Like I talked about earlier with LSU and Texas, Neuheisel and offensive coordinator Norm Chow took a huge risk in committing themselves full-time to the Pistol offense. Many teams, including No. 1 Alabama, have incorporated the formation (quarterback in the shotgun with the tailback behind him), but UCLA is the first BCS-conference team to switch entirely to Nevada's patented offense. Chow told me the Bruins initially discussed going to an Oregon-style spread, but instead visited Reno and took to the Pistol because it allows for more of a traditional downhill running attack. Mind you, neither had any prior experience with this style of offense, but it sure looked good against Texas.
The Bruins still have too many talent deficiencies, and a very shaky quarterback, to make a run at the Pac-10 title, but they're well positioned to make a run in the coming years due both to their own recruiting efforts and the anticipated toll cross-town rival USC will take due to its NCAA sanctions. The Texas game may seem like an aberration later this season but it will certainly serve as a landmark moment when the program turns the corner, most likely next season.
Not sure how much I can add to that to underscore the central theme around UCLA football - which Stewart Mandel brilliantly summed it up - for rest of this football season. But I will put in some additional 2 cents after the jump.
Mandel pretty much synthesizes the narrative we have been building based on long term view, recruiting gains, and deliberate improvement we have seen in this program in last two years. It also puts ignorant, uninformed and petty a**holes like TJ Simers in their irrelevant place who spout off in the traditional media without displaying a shred of acumen when it comes to understanding about building of a college football program.

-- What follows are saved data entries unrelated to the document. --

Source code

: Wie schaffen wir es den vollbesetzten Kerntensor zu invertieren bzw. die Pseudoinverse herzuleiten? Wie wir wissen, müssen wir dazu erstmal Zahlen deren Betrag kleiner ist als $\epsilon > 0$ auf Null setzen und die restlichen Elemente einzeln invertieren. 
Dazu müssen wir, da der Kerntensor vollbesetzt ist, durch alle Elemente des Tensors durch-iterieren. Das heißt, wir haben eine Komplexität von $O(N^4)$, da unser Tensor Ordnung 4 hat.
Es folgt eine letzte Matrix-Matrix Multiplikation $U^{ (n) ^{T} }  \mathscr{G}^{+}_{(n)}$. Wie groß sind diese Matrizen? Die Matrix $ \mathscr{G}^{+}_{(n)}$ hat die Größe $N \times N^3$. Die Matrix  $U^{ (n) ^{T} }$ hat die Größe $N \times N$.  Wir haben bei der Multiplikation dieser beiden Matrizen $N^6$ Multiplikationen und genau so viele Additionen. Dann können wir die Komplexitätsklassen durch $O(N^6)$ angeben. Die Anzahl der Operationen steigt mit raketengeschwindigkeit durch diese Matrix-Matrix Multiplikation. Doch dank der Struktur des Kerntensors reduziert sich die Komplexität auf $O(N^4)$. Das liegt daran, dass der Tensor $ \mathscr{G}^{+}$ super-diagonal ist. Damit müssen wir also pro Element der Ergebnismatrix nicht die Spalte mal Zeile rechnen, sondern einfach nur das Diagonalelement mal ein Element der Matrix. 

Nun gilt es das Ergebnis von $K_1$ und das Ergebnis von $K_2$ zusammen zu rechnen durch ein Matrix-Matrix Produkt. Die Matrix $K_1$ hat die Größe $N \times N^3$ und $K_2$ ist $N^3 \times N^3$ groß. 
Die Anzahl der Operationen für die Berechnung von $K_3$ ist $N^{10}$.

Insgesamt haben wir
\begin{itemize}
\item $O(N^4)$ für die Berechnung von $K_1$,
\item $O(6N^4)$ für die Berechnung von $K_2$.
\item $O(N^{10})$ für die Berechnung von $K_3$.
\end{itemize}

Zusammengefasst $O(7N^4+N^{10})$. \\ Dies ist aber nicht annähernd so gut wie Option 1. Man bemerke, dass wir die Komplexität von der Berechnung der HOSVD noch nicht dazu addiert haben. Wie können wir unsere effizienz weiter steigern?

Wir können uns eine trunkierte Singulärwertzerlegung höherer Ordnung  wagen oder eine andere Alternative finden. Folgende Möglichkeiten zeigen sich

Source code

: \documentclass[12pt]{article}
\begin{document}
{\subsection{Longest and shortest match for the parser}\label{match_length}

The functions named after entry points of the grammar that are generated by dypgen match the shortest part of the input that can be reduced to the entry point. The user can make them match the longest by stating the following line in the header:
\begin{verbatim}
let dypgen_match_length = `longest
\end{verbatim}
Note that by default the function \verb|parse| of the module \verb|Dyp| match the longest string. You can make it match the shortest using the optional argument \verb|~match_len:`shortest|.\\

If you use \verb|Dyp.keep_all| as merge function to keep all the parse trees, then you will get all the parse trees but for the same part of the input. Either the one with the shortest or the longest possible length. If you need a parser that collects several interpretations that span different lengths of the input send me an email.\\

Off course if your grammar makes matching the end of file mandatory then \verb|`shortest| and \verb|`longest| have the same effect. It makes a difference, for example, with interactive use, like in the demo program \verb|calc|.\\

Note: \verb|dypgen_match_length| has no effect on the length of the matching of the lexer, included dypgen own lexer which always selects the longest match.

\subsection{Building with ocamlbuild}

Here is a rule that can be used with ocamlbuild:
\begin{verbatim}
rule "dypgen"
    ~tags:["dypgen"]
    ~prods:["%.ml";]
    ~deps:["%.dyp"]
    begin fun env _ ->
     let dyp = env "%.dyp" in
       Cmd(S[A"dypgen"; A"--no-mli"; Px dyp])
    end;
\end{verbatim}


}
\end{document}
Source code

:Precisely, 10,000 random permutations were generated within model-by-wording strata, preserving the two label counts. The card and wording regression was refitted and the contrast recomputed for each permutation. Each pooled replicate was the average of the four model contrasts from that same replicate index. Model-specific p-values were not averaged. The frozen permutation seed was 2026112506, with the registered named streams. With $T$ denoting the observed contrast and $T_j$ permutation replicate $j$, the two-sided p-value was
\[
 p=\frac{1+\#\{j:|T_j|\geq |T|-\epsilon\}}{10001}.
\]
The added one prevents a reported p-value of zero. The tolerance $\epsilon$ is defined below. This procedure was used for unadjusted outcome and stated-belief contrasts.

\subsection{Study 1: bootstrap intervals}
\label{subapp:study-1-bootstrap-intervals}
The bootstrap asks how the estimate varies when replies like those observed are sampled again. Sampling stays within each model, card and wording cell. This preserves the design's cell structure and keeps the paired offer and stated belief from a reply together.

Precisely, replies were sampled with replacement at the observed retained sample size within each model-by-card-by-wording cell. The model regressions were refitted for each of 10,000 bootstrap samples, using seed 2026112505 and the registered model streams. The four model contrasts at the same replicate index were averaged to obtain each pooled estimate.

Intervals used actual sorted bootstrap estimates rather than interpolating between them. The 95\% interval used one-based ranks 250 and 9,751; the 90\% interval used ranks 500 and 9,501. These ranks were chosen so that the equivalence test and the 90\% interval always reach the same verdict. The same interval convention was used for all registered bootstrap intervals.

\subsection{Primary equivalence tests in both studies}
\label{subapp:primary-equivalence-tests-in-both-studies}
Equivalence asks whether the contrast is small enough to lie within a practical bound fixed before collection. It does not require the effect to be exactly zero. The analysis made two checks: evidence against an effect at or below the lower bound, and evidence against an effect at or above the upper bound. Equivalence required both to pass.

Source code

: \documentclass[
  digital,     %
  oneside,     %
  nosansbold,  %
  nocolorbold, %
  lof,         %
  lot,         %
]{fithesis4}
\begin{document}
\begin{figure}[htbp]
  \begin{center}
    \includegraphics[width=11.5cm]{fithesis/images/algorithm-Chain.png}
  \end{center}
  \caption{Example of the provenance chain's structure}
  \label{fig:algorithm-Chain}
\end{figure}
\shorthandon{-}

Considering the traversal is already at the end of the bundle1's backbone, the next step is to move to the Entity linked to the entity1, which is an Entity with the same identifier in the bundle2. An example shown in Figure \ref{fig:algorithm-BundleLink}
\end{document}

Every game from here on out is an important one. However, the perspective in this community should be built on the big picture view which is for the Bruins to keep moving forward, they need to keep building on year to year improvement from last couple of years. They can sustain that forward momentum if the team can somehow scratch and claw into a winning record in the conference this season. As long as they get that done, there will not be any need to obsess over "turning points" and "signature victories."